At the first, she did all the talking. The Breakers coach went on for 25 minutes, then told her players to come back the next day for their chance. When they did, almost all of them spoke, openly and honestly; the others, Sundhage said as she tapped her chest, “spoke on the inside.”
“It was very emotional for me. I talked to them from the heart, in my own particular way,” she said Friday after the Breakers practiced for this weekend’s semifinal against the Washington Freedom.
Having the team unload as a group “was very, very dangerous,” Sundhage said. “We could have done a different thing. But I look back, and that was one way to change the attitude.
“This is my dream: to be a coach for a professional team. So I really wanted to find a way to win.”
Sundhage seemed to have hit on the right formula, convincing the Breakers in that meeting to play more aggressively, and not to get down on themselves if something went wrong. The Breakers won their next game – a crucial victory, Sundhage said – and finished the season with a 10-game unbeaten streak (5-0-5) that left them with the best record in the league to make the playoffs.
“We changed that,” Sundhage said. “Right now, they are relaxed. They look like a team that wants to play. It’s easy to be a coach now. … My mother could be a coach now.”
Sundhage and her whole family will see how much things have changed on Saturday at Boston University’s Nickerson Field, where they’ll play Washington and its stars Mia Hamm and Abby Wambach. In the other semifinal, the San Diego Spirit will play at Atlanta.
The winners will meet in the Founders Cup Championship in the University of San Diego’s Torero Stadium on Aug. 24. San Diego hopes to become the first WUSA team to play for the championship in its home stadium. The Spirit overcame the loss of forward Shannon MacMillan to a torn ACL in her right knee in mid-May to reach the playoffs for the first time.
Washington and Atlanta have had more success – each playing in a title game, and each losing. The Beat lost in the inaugural championship, in 2001.
Last year, Atlanta lost in the semifinals to the Carolina Courage, who went on to beat Washington for the title.

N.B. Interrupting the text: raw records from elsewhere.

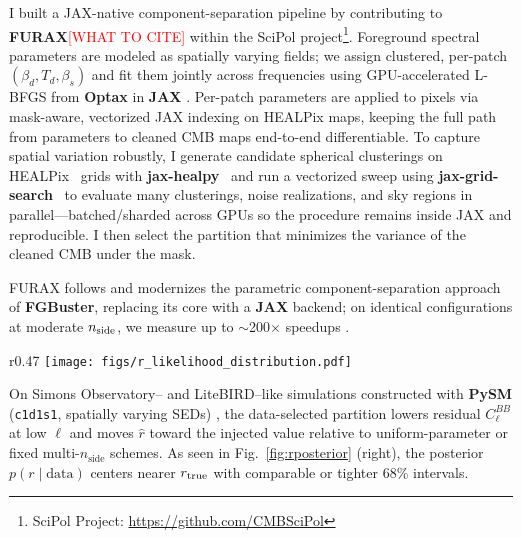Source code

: \documentclass{article}
\newcommand{\wk}[1]{\textcolor{red}{#1}}
\begin{document}
I built a JAX-native component-separation pipeline by contributing to \textbf{FURAX}\wk{[WHAT TO CITE]} within the SciPol project\footnote{SciPol Project: \url{https://github.com/CMBSciPol}}. Foreground spectral parameters are modeled as spatially varying fields; we assign clustered, per-patch \((\beta_d, T_d, \beta_s)\) and fit them jointly across frequencies using GPU-accelerated L-BFGS from \textbf{Optax} \citep{Optax} in \textbf{JAX} \citep{Bradbury2018JAX}. Per-patch parameters are applied to pixels via mask-aware, vectorized JAX indexing on HEALPix maps, keeping the full path from parameters to cleaned CMB maps end-to-end differentiable. To capture spatial variation robustly, I generate candidate spherical clusterings on HEALPix~\citep{Gorski2005,healpy} grids with \textbf{jax-healpy}~\citep{jax-healpy} and run a vectorized sweep using \textbf{jax-grid-search}~\citep{jax-grid-search} to evaluate many clusterings, noise realizations, and sky regions in parallel—batched/sharded across GPUs so the procedure remains inside JAX and reproducible. I then select the partition that minimizes the variance of the cleaned CMB under the mask.

FURAX follows and modernizes the parametric component-separation approach of \textbf{FGBuster}, replacing its core with a \textbf{JAX} backend; on identical configurations at moderate $n_{\rm side}$, we measure up to $\sim$200$\times$ speedups \citep{FGBusterASCL}.

\begin{wrapfigure}[12]{r}{0.47\textwidth} %
  \vspace{-25pt}
  \centering
  \texttt{[image: figs/r\_likelihood\_distribution.pdf]}
  \caption{Posteriors for $r$ across partitionings. The selected spherical clustering shifts $\hat r$ toward the injected value and lowers low-$\ell$ residuals.}\label{fig:rposterior}
\end{wrapfigure}



On Simons Observatory– and LiteBIRD–like simulations \citep{SO2019,LiteBIRD2019} constructed with \textbf{PySM} (\texttt{c1d1s1}, spatially varying SEDs) \citep{PySM}, the data-selected partition lowers residual \(C_\ell^{BB}\) at low \(\ell\) and moves \(\hat r\) toward the injected value relative to uniform-parameter or fixed multi-\(n_{\text{side}}\) schemes. As seen in Fig.~\ref{fig:rposterior} (right), the posterior \(p(r\mid\text{data})\) centers nearer \(r_{\rm true}\) with comparable or tighter 68\% intervals.
\end{document}
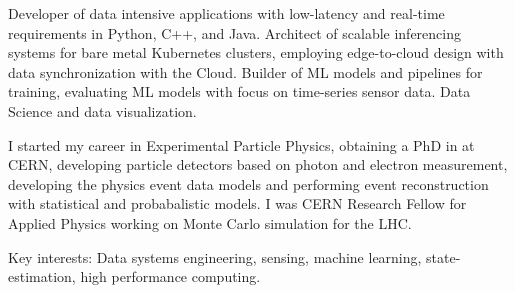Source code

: 

\begin{cvparagraph}

Developer of data intensive applications with low-latency and real-time 
requirements in Python, C++, and Java. Architect of scalable inferencing 
systems for bare metal Kubernetes clusters, employing edge-to-cloud 
design with data synchronization with the Cloud. Builder of ML models and pipelines for training, evaluating ML models with focus 
on time-series sensor data. Data Science and data visualization.

I started my career in Experimental Particle Physics, obtaining a PhD in at CERN, 
developing particle detectors based on photon and electron measurement, 
developing the physics event data models and performing event reconstruction 
with statistical and probabalistic models. I was CERN Research Fellow for Applied Physics working 
on Monte Carlo simulation for the LHC.

Key interests: Data systems engineering, sensing, machine learning, state-estimation, 
high performance computing.
\end{cvparagraph}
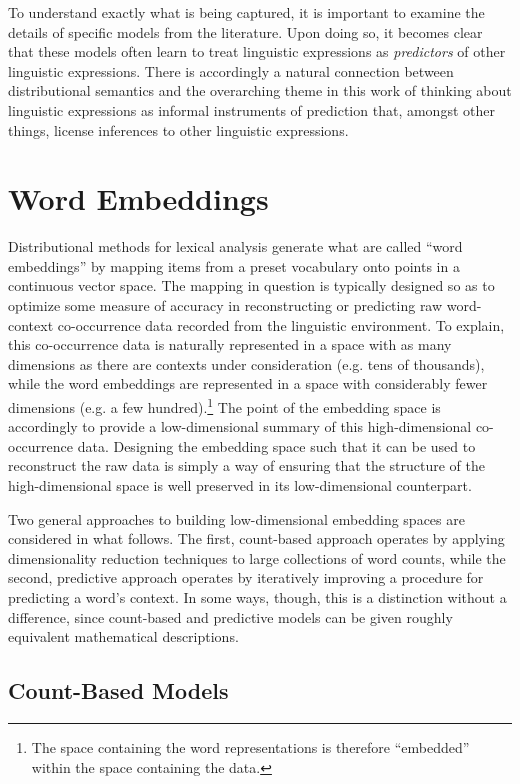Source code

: To understand exactly what is being captured, it is important to examine the details of specific models from the literature. Upon doing so, it becomes clear that these models often learn to treat linguistic expressions as \textit{predictors} of other linguistic expressions. There is accordingly a natural connection between distributional semantics and the overarching theme in this work of thinking about linguistic expressions as informal instruments of prediction that, amongst other things, license inferences to other linguistic expressions.

\section{Word Embeddings}

Distributional methods for lexical analysis generate what are called ``word embeddings'' by mapping items from a preset vocabulary onto points in a continuous vector space. The mapping in question is typically designed so as to optimize some measure of accuracy in reconstructing or predicting raw word-context co-occurrence data recorded from the linguistic environment. To explain, this co-occurrence data is naturally represented in a space with as many dimensions as there are contexts under consideration (e.g. tens of thousands), while the word embeddings are represented in a space with considerably fewer dimensions (e.g. a few hundred).\footnote{The space containing the word representations is therefore ``embedded'' within the space containing the data.} The point of the embedding space is accordingly to provide a low-dimensional summary of this high-dimensional co-occurrence data. Designing the embedding space such that it can be used to reconstruct the raw data is simply a way of ensuring that the structure of the high-dimensional space is well preserved in its low-dimensional counterpart. 

Two general approaches to building low-dimensional embedding spaces are considered in what follows. The first, count-based approach operates by applying dimensionality reduction techniques to large collections of word counts, while the second, predictive approach operates by iteratively improving a procedure for predicting a word's context. In some ways, though, this is a distinction without a difference, since count-based and predictive models can be given roughly equivalent mathematical descriptions. 

\subsection{Count-Based Models}


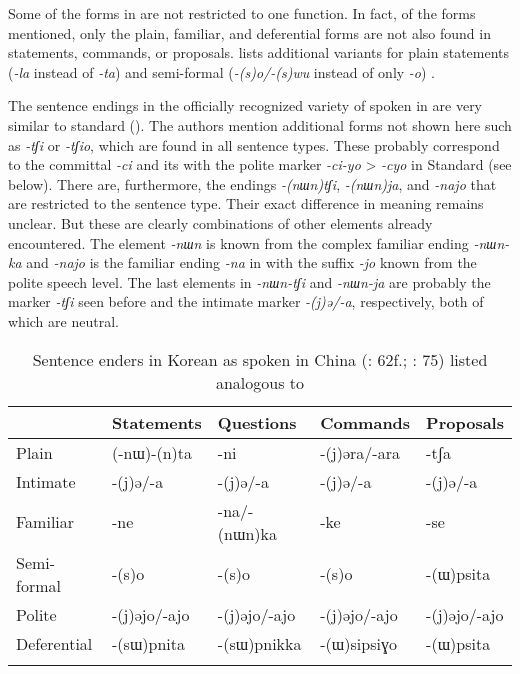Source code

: Some of the forms in  are not restricted to one function. In fact, of the  forms mentioned, only the plain, familiar, and deferential forms are not also found in statements, commands, or proposals. \citet[449]{Sohn2015} lists additional variants for plain statements (\textit{-la} instead of \textit{-ta}) and semi-formal (\textit{-(s)o/-(s)wu} instead of only \textit{-o}) .

The sentence endings in the officially recognized variety of  spoken in  are very similar to standard  (). The authors mention additional forms not shown here such as \textit{-tʃi} or \textit{-tʃio}, which are found in all sentence types. These probably correspond to the committal \textit{-ci} and its  with the polite marker \textit{-ci-yo} > \textit{-cyo} in Standard  (see below). There are, furthermore, the endings \textit{-(nɯn)tʃi}, \textit{-(nɯn)ja}, and \textit{-najo} that are restricted to the  sentence type. Their exact difference in meaning remains unclear. But these are clearly combinations of other elements already encountered. The element \textit{-nɯn} is known from the complex familiar  ending \textit{-nɯn-ka} and \textit{-najo} is the familiar  ending \textit{-na} in  with the suffix \textit{-jo} known from the polite speech level. The last elements in \textit{-nɯn-tʃi} and \textit{-nɯn-ja} are probably the marker \textit{-tʃi} seen before and the intimate marker \textit{-(j)ə/-a}, respectively, both of which are  neutral.

\begin{table}
\caption{Sentence enders in Korean as spoken in China (\citealt{XuanDewu1985}: 62f.; \citealt{ZhaoXi1982}: 75) listed analogous to }
\label{tab:kore:2}

\begin{tabularx}{\textwidth}{XXXXl}
\lsptoprule
& \textbf{Statements} & \textbf{Questions} & \textbf{Commands} & \textbf{Proposals}\\
\midrule
Plain & (-nɯ)-(n)ta & -ni & -(j)əra/-ara & -tʃa\\
Intimate & -(j)ə/-a & -(j)ə/-a & -(j)ə/-a & -(j)ə/-a\\
Familiar & -ne & -na/-(nɯn)ka & -ke & -se\\
Semi-formal & -(s)o & -(s)o & -(s)o & -(ɯ)psita\\
Polite & -(j)əjo/-ajo & -(j)əjo/-ajo & -(j)əjo/-ajo & -(j)əjo/-ajo\\
Deferential & -(sɯ)pnita & -(sɯ)pnikka & -(ɯ)sipsiɣo & -(ɯ)psita\\
\lspbottomrule
\end{tabularx}
\end{table}

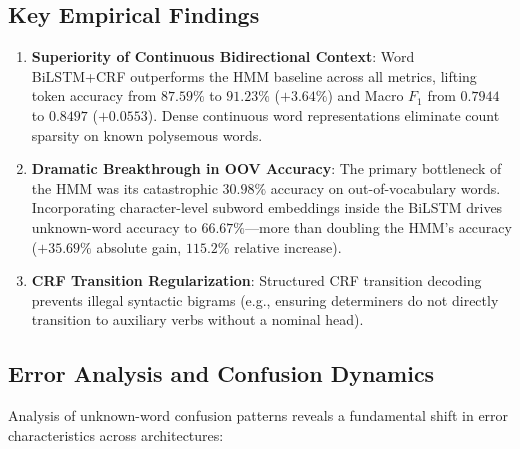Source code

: \documentclass[conference]{IEEEtran}
\begin{document}
\subsection{Key Empirical Findings}
\begin{enumerate}
    \item \textbf{Superiority of Continuous Bidirectional Context}: Word BiLSTM+CRF outperforms the HMM baseline across all metrics, lifting token accuracy from $87.59\%$ to $91.23\%$ ($+3.64\%$) and Macro $F_1$ from $0.7944$ to $0.8497$ ($+0.0553$). Dense continuous word representations eliminate count sparsity on known polysemous words.
    \item \textbf{Dramatic Breakthrough in OOV Accuracy}: The primary bottleneck of the HMM was its catastrophic $30.98\%$ accuracy on out-of-vocabulary words. Incorporating character-level subword embeddings inside the BiLSTM drives unknown-word accuracy to $\mathbf{66.67\%}$—more than doubling the HMM's accuracy ($+35.69\%$ absolute gain, $115.2\%$ relative increase).
    \item \textbf{CRF Transition Regularization}: Structured CRF transition decoding prevents illegal syntactic bigrams (e.g., ensuring determiners do not directly transition to auxiliary verbs without a nominal head).
\end{enumerate}

\subsection{Error Analysis and Confusion Dynamics}
Analysis of unknown-word confusion patterns reveals a fundamental shift in error characteristics across architectures:
\end{document}
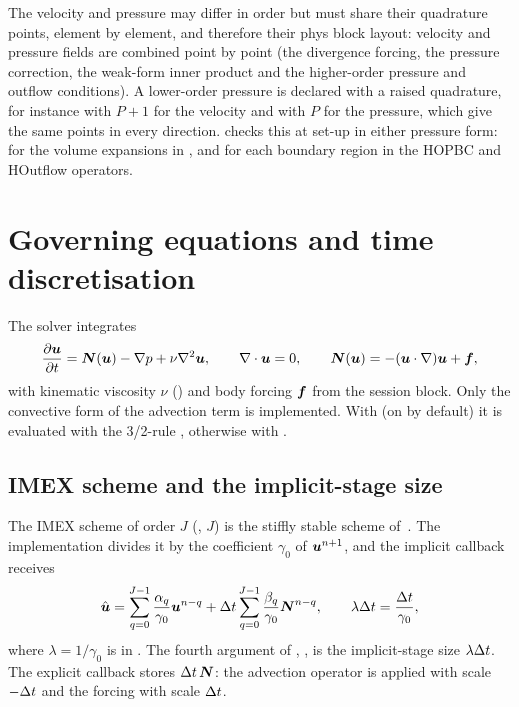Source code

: The velocity and pressure may differ in order but must share their
quadrature points, element by element, and therefore their phys block
layout: velocity and pressure fields are combined point by point (the
divergence forcing, the pressure correction, the weak-form inner product and
the higher-order pressure and outflow conditions). A lower-order pressure is
declared with a raised quadrature, for instance  with
$P+1$ for the velocity and  with
$P$ for the pressure, which give the same points in every
direction.  checks this at set-up in
either pressure form: for the volume expansions in
, and for each
boundary region in the HOPBC and HOutflow operators.

\section{Governing equations and time discretisation}
\label{sec:incns-time}

The solver integrates
\begin{equation}
  \frac{\partial\boldsymbol{u}}{\partial t} = \boldsymbol{N}(\boldsymbol{u}) - \nabla p
  + \nu\nabla^2\boldsymbol{u},\qquad \nabla\cdot\boldsymbol{u} = 0,\qquad
  \boldsymbol{N}(\boldsymbol{u}) = -(\boldsymbol{u}\cdot\nabla)\boldsymbol{u} + \boldsymbol{f},
  \label{eq:incns-ns}
\end{equation}
with kinematic viscosity $\nu$ () and body forcing $\boldsymbol{f}$
from the session  block. Only the convective form of the
advection term is implemented. With  (on by
default) it is evaluated with the 3/2-rule ,
otherwise with .

\subsection{IMEX scheme and the implicit-stage size}

The IMEX scheme of order $J$ (, $J$) is the
stiffly stable scheme of~\cite{Karniadakis1991}. The implementation divides
it by the coefficient $\gamma_0$ of $\boldsymbol{u}^{n+1}$, and the implicit
callback receives
\begin{equation}
  \hat{\boldsymbol{u}} = \sum_{q=0}^{J-1}\frac{\alpha_q}{\gamma_0}\boldsymbol{u}^{n-q}
  + \Delta t\sum_{q=0}^{J-1}\frac{\beta_q}{\gamma_0}\boldsymbol{N}^{n-q},
  \qquad \lambda\Delta t = \frac{\Delta t}{\gamma_0},
  \label{eq:incns-uhat}
\end{equation}
where $\lambda=1/\gamma_0$ is  in . The
fourth argument of , , is
the implicit-stage size $\lambda\Delta t$. The explicit
callback stores $\Delta t\,\boldsymbol{N}$: the advection operator is applied
with scale $-\Delta t$ and the forcing with scale $\Delta t$.


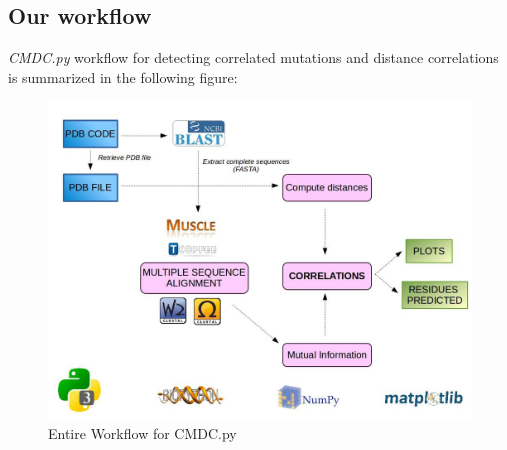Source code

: \documentclass[12pt]{article}
\begin{document}
\subsection{Our workflow}
\textit{CMDC.py} workflow for detecting correlated mutations and distance correlations 
is summarized in the following figure:

\vspace{1cm}
\begin{figure}[h]
\centering
\includegraphics[scale=0.45]{workflow}
\caption{Entire Workflow for CMDC.py}
\label{fig:workflow}
\end{figure}
\end{document}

“I think the team is feeling more determined,” Atlanta forward Cindy Parlow said. “We’ve been to the playoffs the past two years – once we lost in the semis, once we lost in the finals. Hopefully, this year we won’t feel that feeling again, what it’s like to lose, coming so close to the Founders Cup. Hopefully this year we’ll be able to pull it out.”
Washington is also hoping for a title that would fill in one of the few gaps on Hamm’s resume. As the most visible star in the sport – and perhaps its best player – Hamm is also hoping that a return trip to the championship game will help spread the word of women’s soccer.
“What we’re trying to do is continue to preach that message,” she said, adding that the influx of foreign players is making the league easier to sell internationally.
With the women’s World Cup returning to the United States this fall, soccer again has a chance to make its presence felt.
“The identity and the connection is there across the country,” Hamm said. “They aren’t new names. So the entire pressure isn’t on the U.S. team to sell the game because they know the names and the faces of the international players as well.”